WHAT THIS TASK INVOLVES => Search the data below for the word "droite" and report how many lines contain it. Nothing but the number is needed.

== == ==

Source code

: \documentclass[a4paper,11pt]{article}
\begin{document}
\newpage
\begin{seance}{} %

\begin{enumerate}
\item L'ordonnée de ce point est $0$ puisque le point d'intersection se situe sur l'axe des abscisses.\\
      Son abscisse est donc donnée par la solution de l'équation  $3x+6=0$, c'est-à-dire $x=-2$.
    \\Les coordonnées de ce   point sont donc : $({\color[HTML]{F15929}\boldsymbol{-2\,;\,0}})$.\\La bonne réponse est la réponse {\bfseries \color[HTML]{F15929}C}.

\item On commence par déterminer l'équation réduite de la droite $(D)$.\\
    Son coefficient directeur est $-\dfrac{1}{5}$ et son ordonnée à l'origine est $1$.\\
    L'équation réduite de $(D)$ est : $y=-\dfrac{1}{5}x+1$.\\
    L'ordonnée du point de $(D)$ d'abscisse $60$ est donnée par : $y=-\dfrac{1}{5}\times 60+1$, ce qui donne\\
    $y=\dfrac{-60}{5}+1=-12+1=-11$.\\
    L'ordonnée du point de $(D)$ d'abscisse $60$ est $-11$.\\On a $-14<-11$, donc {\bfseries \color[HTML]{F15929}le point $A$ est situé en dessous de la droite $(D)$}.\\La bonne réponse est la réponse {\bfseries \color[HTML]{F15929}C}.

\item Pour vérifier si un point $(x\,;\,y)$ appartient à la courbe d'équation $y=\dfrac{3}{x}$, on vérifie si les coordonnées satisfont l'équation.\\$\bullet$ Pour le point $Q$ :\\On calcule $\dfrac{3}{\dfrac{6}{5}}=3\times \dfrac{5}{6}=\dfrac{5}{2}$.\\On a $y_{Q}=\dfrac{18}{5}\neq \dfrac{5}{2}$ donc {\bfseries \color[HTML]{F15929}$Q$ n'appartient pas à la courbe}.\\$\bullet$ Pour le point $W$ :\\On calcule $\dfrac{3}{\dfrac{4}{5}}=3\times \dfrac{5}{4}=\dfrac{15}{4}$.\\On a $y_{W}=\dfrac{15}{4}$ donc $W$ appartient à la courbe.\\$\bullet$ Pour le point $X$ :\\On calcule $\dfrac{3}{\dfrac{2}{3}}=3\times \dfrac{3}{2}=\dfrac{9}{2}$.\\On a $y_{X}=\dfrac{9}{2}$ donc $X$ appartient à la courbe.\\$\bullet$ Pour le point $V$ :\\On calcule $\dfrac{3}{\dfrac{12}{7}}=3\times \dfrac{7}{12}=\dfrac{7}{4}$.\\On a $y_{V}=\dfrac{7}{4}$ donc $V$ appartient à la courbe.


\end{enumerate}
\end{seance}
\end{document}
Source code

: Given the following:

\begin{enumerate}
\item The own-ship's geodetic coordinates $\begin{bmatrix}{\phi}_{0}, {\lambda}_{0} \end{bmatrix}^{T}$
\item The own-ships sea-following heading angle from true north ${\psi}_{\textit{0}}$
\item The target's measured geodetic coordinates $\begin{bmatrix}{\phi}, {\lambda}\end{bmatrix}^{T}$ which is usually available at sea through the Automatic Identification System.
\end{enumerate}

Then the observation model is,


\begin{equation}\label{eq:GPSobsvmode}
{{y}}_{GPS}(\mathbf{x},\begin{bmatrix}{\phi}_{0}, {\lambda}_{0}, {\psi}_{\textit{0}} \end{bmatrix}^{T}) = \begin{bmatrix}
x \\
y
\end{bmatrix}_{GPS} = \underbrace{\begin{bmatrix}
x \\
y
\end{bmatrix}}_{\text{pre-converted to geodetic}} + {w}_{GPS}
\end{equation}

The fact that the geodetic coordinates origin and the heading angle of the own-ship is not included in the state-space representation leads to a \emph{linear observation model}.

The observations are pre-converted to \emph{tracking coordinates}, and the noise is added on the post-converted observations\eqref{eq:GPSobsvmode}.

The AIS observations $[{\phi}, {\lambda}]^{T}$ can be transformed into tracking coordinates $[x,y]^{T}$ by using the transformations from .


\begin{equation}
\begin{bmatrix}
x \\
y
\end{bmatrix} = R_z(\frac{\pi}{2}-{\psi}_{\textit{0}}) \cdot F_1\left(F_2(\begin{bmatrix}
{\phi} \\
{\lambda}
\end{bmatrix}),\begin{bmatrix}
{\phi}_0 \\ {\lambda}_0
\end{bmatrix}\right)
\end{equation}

== == ==

ANSWER SPACE => 2